Rico Turchetti

Jazz, Pop, Inventor

RICO TURCHETTI (1917-2005)


Members of the Historical Archive Committee of the Rhode Island Music Hall of Fame are researching and documenting the career of this important Ocean State musician and inventor. When work is completed, we will be posting an in-depth biography and complete discography on this page. In the meantime, please enjoy this introduction to his career as a performer and recording artist and his accomplishments as a central figure in the invention and popularization of the pedal steel guitar.

In 1930 at age 13, Americo Turchetti of Providence began to study the Hawaiian steel guitar with the area’s leading player, Joseph Petteruti, who led the top band of its kind in the Northeast, The Hawaiian Islanders.
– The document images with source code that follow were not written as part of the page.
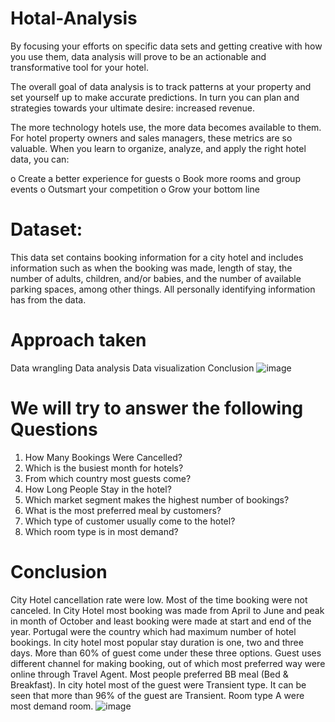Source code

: # Hotal-Analysis

By focusing your efforts on specific data sets and getting creative with how you use them, data analysis will prove to be an actionable and transformative tool for your hotel.

The overall goal of data analysis is to track patterns at your property and set yourself up to make accurate predictions.
In turn you can plan and strategies towards your ultimate desire: increased revenue.

The more technology hotels use, the more data becomes available to them. For hotel property owners and sales managers, these metrics are so valuable. When you learn to organize, analyze, and apply the right hotel data, you can:

o	Create a better experience for guests
o	Book more rooms and group events
o	Outsmart your competition
o	Grow your bottom line

 # Dataset:
This data set contains booking information for a city hotel and includes information such as when the booking was made, length of stay, the number of adults, children, and/or babies, and the number of available parking spaces, among other things. All personally identifying information has from the data.

# Approach taken
Data wrangling 
Data analysis 
Data visualization
Conclusion
![image](https://user-images.githubusercontent.com/105290583/173732423-997aa290-330c-4f86-a18b-86f59b3808be.png)

# We will try to answer the following Questions
1.	How Many Bookings Were Cancelled?
2.	Which is the busiest month for hotels?
3.	From which country most guests come?
4.	How Long People Stay in the hotel?
5.	Which market segment makes the highest number of bookings? 
6.	What is the most preferred meal by customers?
7.	Which type of customer usually come to the hotel?
8.	Which room type is in most demand?

# Conclusion
City Hotel cancellation rate were low. Most of the time booking were not canceled.
In City Hotel most booking was made from April to June and peak in month of October and least booking were made at start and end of the year.
Portugal were the country which had maximum number of hotel bookings.
In city hotel most popular stay duration is one, two and three days. More than 60% of guest come under these three options.
Guest uses different channel for making booking, out of which most preferred way were online through Travel Agent.
Most people preferred BB meal (Bed & Breakfast).
In city hotel most of the guest were Transient type. It can be seen that more than 96% of the guest are Transient. 
Room type A were most demand room. 
![image](https://user-images.githubusercontent.com/105290583/173732514-c2ea541e-55fc-42d5-9b75-20a00bec15e2.png)



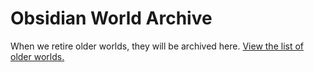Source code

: # Obsidian World Archive

When we retire older worlds, they will be archived here.  [View the list of older worlds.](https://github.com/the-obsidian/world-archive/releases)
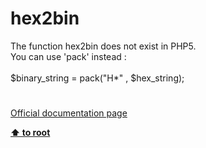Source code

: # hex2bin




<div class="phpcode"><span class="html">
The function hex2bin does not exist in PHP5.<br>You can use &apos;pack&apos; instead :<br><br>$binary_string = pack(&quot;H*&quot; , $hex_string);</span>
</div>
  

#

[Official documentation page](https://www.php.net/manual/en/function.hex2bin.php)

**[⬆ to root](/)**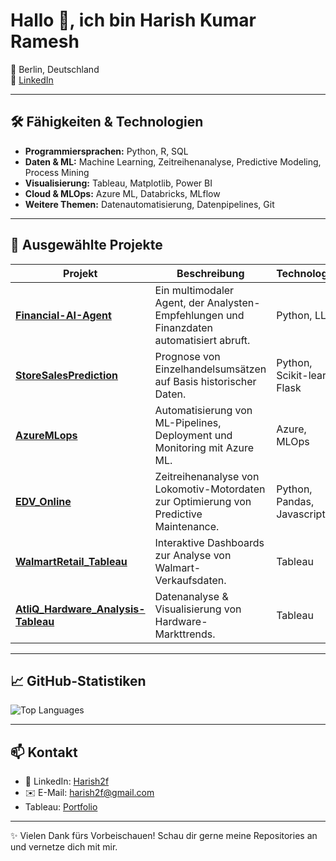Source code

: # Hallo 👋, ich bin Harish Kumar Ramesh 

📍 Berlin, Deutschland  
🔗 [LinkedIn](https://www.linkedin.com/in/harish2f)  

---

## 🛠️ Fähigkeiten & Technologien  

- **Programmiersprachen:** Python, R, SQL  
- **Daten & ML:** Machine Learning, Zeitreihenanalyse, Predictive Modeling, Process Mining  
- **Visualisierung:** Tableau, Matplotlib, Power BI  
- **Cloud & MLOps:** Azure ML, Databricks, MLflow  
- **Weitere Themen:** Datenautomatisierung, Datenpipelines, Git  

---

## 🚀 Ausgewählte Projekte  

| Projekt | Beschreibung | Technologien |
|---------|--------------|--------------|
| [**Financial-AI-Agent**](https://github.com/Harish2f/Financial-AI-Agent) | Ein multimodaler Agent, der Analysten-Empfehlungen und Finanzdaten automatisiert abruft. | Python, LLMs |
| [**StoreSalesPrediction**](https://github.com/Harish2f/StoreSalesPrediction) | Prognose von Einzelhandelsumsätzen auf Basis historischer Daten. | Python, Scikit-learn, Flask |
| [**AzureMLops**](https://github.com/Harish2f/AzureMLops) | Automatisierung von ML-Pipelines, Deployment und Monitoring mit Azure ML. | Azure, MLOps |
| [**EDV_Online**](https://github.com/Harish2f/EDV_Online) | Zeitreihenanalyse von Lokomotiv-Motordaten zur Optimierung von Predictive Maintenance. | Python, Pandas, Javascript |
| [**WalmartRetail_Tableau**](https://github.com/Harish2f/WalmartRetail_Tableau) | Interaktive Dashboards zur Analyse von Walmart-Verkaufsdaten. | Tableau |
| [**AtliQ_Hardware_Analysis-Tableau**](https://github.com/Harish2f/AtliQ_Hardware_Analysis-Tableau) | Datenanalyse & Visualisierung von Hardware-Markttrends. | Tableau |

---

## 📈 GitHub-Statistiken  

![Top Languages](https://github-readme-stats.vercel.app/api/top-langs/?username=Harish2f&layout=compact&theme=dark)

---

## 📫 Kontakt  

- 💼 LinkedIn: [Harish2f](https://www.linkedin.com/in/harish2f)  
- ✉️ E-Mail: harish2f@gmail.com
- Tableau: [Portfolio](https://public.tableau.com/app/profile/harish.kumar7404/vizzes)

---

✨ Vielen Dank fürs Vorbeischauen! Schau dir gerne meine Repositories an und vernetze dich mit mir.  
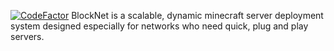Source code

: <a href="https://www.codefactor.io/repository/github/lickymoo/blocknet"><img src="https://www.codefactor.io/repository/github/lickymoo/blocknet/badge" alt="CodeFactor" /></a>
BlockNet is a scalable, dynamic minecraft server deployment system designed especially for networks who need quick, plug and play servers.
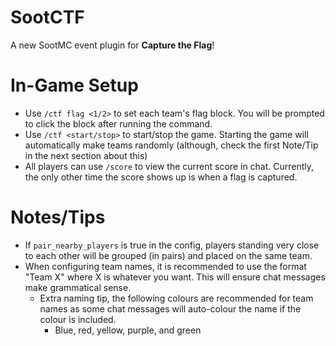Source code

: # SootCTF

A new SootMC event plugin for **Capture the Flag**!

# In-Game Setup
- Use `/ctf flag <1/2>` to set each team's flag block. You will be prompted to click the block after running the command.
- Use `/ctf <start/stop>` to start/stop the game. Starting the game will automatically make teams randomly (although, check the first Note/Tip in the next section about this)
- All players can use `/score` to view the current score in chat. Currently, the only other time the score shows up is when a flag is captured.

# Notes/Tips
- If `pair_nearby_players` is true in the config, players standing very close to each other will be grouped (in pairs) and placed on the same team.
- When configuring team names, it is recommended to use the format "Team X" where X is whatever you want. This will ensure chat messages make grammatical sense.
    - Extra naming tip, the following colours are recommended for team names as some chat messages will auto-colour the name if the colour is included.
        - Blue, red, yellow, purple, and green
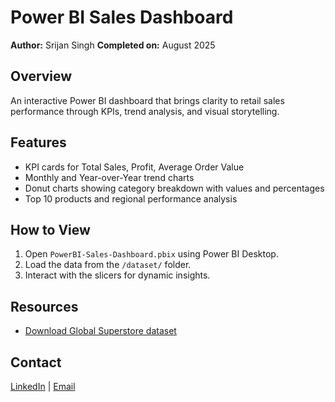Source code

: # Power BI Sales Dashboard

**Author:** Srijan Singh
**Completed on:** August 2025

## Overview
An interactive Power BI dashboard that brings clarity to retail sales performance through KPIs, trend analysis, and visual storytelling.

## Features
- KPI cards for Total Sales, Profit, Average Order Value
- Monthly and Year-over-Year trend charts
- Donut charts showing category breakdown with values and percentages
- Top 10 products and regional performance analysis

## How to View
1. Open `PowerBI-Sales-Dashboard.pbix` using Power BI Desktop.
2. Load the data from the `/dataset/` folder.
3. Interact with the slicers for dynamic insights.

## Resources
- [Download Global Superstore dataset](https://www.kaggle.com/datasets/shekpaul/global-superstore)

## Contact
[LinkedIn](https://www.linkedin.com/in/srijan-singh-s12/) | [Email](mailto:srijansingh440@gmail.com)
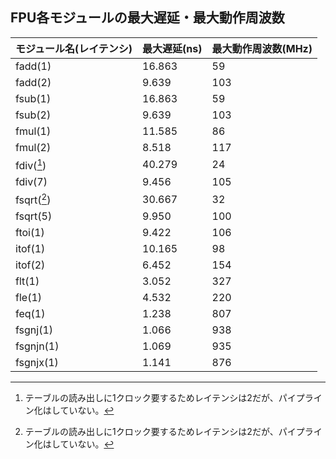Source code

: ## FPU各モジュールの最大遅延・最大動作周波数

| モジュール名(レイテンシ) | 最大遅延(ns) | 最大動作周波数(MHz) |
|----------------------|-------------|-------------------|
| fadd(1)              | 16.863      | 59                |
| fadd(2)              | 9.639       | 103               |
| fsub(1)              | 16.863      | 59                |
| fsub(2)              | 9.639       | 103               |
| fmul(1)              | 11.585      | 86                |
| fmul(2)              | 8.518       | 117               |
| fdiv([^1])           | 40.279      | 24                |
| fdiv(7)              | 9.456       | 105               |
| fsqrt([^1])          | 30.667      | 32                |
| fsqrt(5)             | 9.950       | 100               |
| ftoi(1)              | 9.422       | 106               |
| itof(1)              | 10.165      | 98                |
| itof(2)              | 6.452       | 154               |
| flt(1)               | 3.052       | 327               |
| fle(1)               | 4.532       | 220               |
| feq(1)               | 1.238       | 807               |
| fsgnj(1)             | 1.066       | 938               |
| fsgnjn(1)            | 1.069       | 935               |
| fsgnjx(1)            | 1.141       | 876               |

[^1]: テーブルの読み出しに1クロック要するためレイテンシは2だが、パイプライン化はしていない。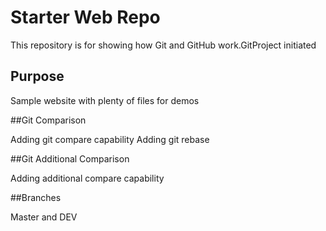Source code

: # Starter Web Repo

This repository is for showing how Git and GitHub work.GitProject initiated

## Purpose

Sample website with plenty of files for demos

##Git Comparison

Adding git compare capability
Adding git rebase

##Git Additional Comparison

Adding additional compare capability

##Branches

Master and DEV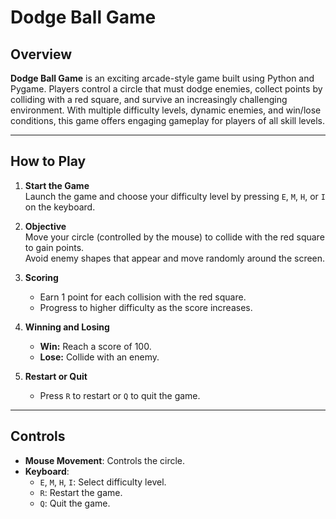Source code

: # Dodge Ball Game

## Overview

**Dodge Ball Game** is an exciting arcade-style game built using Python and Pygame. Players control a circle that must dodge enemies, collect points by colliding with a red square, and survive an increasingly challenging environment. With multiple difficulty levels, dynamic enemies, and win/lose conditions, this game offers engaging gameplay for players of all skill levels.

---

## How to Play

1. **Start the Game**  
   Launch the game and choose your difficulty level by pressing `E`, `M`, `H`, or `I` on the keyboard.

2. **Objective**  
   Move your circle (controlled by the mouse) to collide with the red square to gain points.  
   Avoid enemy shapes that appear and move randomly around the screen.

3. **Scoring**  
   - Earn 1 point for each collision with the red square.
   - Progress to higher difficulty as the score increases.

4. **Winning and Losing**  
   - **Win:** Reach a score of 100.
   - **Lose:** Collide with an enemy.

5. **Restart or Quit**  
   - Press `R` to restart or `Q` to quit the game.

---

## Controls

- **Mouse Movement**: Controls the circle.
- **Keyboard**:
  - `E`, `M`, `H`, `I`: Select difficulty level.
  - `R`: Restart the game.
  - `Q`: Quit the game.

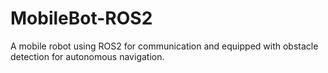# MobileBot-ROS2
A mobile robot using ROS2 for communication and equipped with obstacle detection for autonomous navigation.
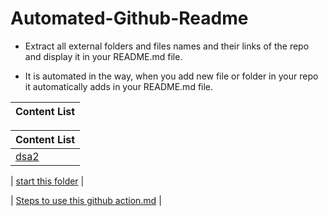 # Automated-Github-Readme
 
* Extract all external folders and files names and their links of the repo and display it 
in your README.md file. 

* It is automated in the way, when you add new file 
or folder in your repo it automatically adds in your README.md file. 


| Content List | 
| --------------- | 
<!-- Projects start -->
| Content List | 
 | --------------- | 
| [dsa2](dsa2) |

| [start this folder](start%20this%20folder) |

| [Steps to use this github action.md](Steps%20to%20use%20this%20github%20action.md) |
<!-- Projects end -->


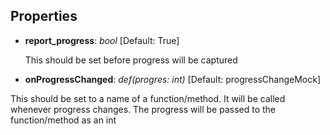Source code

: 
## Properties

* **report_progress**: _bool_ [Default: True]

    This should be set before progress will be captured

* **onProgressChanged**: _def(progres: int)_ [Default: progressChangeMock]

This should be set to a name of a function/method. It will be called whenever progress changes. The progress will be passed to the function/method as an int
By the time he was 18, Rico had joined Joe’s band and was a full time musician. In 1940, he invented the pedal steel guitar when he asked Joe to help him attach a foot pedal to the top string on his guitar which would allow him to raise the pitch. By the time he was drafted in 1944, there were four pedals on his instrument allowing him to raise and lower the pitch on several strings. He was seen by thousands performing with this guitar in Hawaii and in Japan during the Allied Occupation. By 1952, his guitar had eight foot pedals and he became a contestant on Arthur Godfrey’s Talent Scouts TV show. Godfrey immediately hired him as a regular on his variety show for the next two years which led to national record releases on the Derby and RCA Victor labels. Although there is evidence that others were experimenting with foot pedals in the 1940s and ‘50s, Rico had been working independently on his invention since 1940. By the time Sho-Bud and Fender began manufacturing pedal steels in 1957, he had 17 years of performing internationally and on television under his belt and had been seen and heard by millions. Rico passed away in 2005 and he was inducted into the Steel Guitar Hall of Fame in 2006.